▶ Problem to solve
Lift out each line of the data that holds "caption".

- Opening Delimiter -

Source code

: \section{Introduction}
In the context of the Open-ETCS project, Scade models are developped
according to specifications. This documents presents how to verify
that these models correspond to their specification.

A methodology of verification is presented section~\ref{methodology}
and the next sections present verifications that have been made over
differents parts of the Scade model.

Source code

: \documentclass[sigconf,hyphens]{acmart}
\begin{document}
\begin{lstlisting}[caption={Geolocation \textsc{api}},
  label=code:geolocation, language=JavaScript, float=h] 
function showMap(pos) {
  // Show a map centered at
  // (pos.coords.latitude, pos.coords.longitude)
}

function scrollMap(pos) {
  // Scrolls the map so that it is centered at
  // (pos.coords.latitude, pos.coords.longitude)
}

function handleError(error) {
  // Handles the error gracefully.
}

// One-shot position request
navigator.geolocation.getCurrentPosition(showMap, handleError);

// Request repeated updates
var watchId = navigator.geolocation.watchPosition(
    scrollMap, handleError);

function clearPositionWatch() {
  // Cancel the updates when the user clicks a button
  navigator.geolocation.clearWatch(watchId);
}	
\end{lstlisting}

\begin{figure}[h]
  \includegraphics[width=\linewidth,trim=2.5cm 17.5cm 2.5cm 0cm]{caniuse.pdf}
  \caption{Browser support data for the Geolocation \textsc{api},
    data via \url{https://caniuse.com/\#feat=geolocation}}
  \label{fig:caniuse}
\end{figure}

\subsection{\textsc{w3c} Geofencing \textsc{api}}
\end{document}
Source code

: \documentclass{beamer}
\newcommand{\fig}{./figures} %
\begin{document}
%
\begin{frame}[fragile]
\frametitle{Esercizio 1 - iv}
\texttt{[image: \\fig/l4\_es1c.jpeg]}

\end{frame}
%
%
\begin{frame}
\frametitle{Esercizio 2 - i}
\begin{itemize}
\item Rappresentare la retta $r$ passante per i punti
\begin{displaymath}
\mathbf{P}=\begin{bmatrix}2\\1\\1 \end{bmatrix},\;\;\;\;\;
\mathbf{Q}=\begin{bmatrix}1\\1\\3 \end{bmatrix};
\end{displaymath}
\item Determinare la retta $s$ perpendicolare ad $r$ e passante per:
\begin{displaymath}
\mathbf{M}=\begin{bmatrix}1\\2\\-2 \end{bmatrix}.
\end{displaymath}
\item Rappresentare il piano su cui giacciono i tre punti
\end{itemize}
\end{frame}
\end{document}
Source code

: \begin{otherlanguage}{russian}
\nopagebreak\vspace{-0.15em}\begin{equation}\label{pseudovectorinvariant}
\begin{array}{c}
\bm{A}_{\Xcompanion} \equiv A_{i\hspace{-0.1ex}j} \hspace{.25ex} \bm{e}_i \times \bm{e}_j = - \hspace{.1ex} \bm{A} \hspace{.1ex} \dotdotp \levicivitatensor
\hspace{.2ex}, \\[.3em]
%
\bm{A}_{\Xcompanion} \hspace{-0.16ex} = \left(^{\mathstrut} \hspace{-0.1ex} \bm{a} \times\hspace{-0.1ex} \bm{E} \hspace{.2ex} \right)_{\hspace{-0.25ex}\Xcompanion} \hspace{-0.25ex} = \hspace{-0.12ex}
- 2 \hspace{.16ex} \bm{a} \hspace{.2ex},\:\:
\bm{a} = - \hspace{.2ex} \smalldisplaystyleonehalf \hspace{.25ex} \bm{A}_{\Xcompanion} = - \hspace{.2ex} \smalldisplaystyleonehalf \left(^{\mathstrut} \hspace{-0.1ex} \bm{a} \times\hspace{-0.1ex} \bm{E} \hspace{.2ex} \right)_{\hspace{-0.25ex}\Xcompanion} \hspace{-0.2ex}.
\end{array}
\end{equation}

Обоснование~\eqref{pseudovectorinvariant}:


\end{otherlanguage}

- Closing Delimiter -

▶ Task output
\begin{lstlisting}[caption={Geolocation \textsc{api}},
  \caption{Browser support data for the Geolocation \textsc{api},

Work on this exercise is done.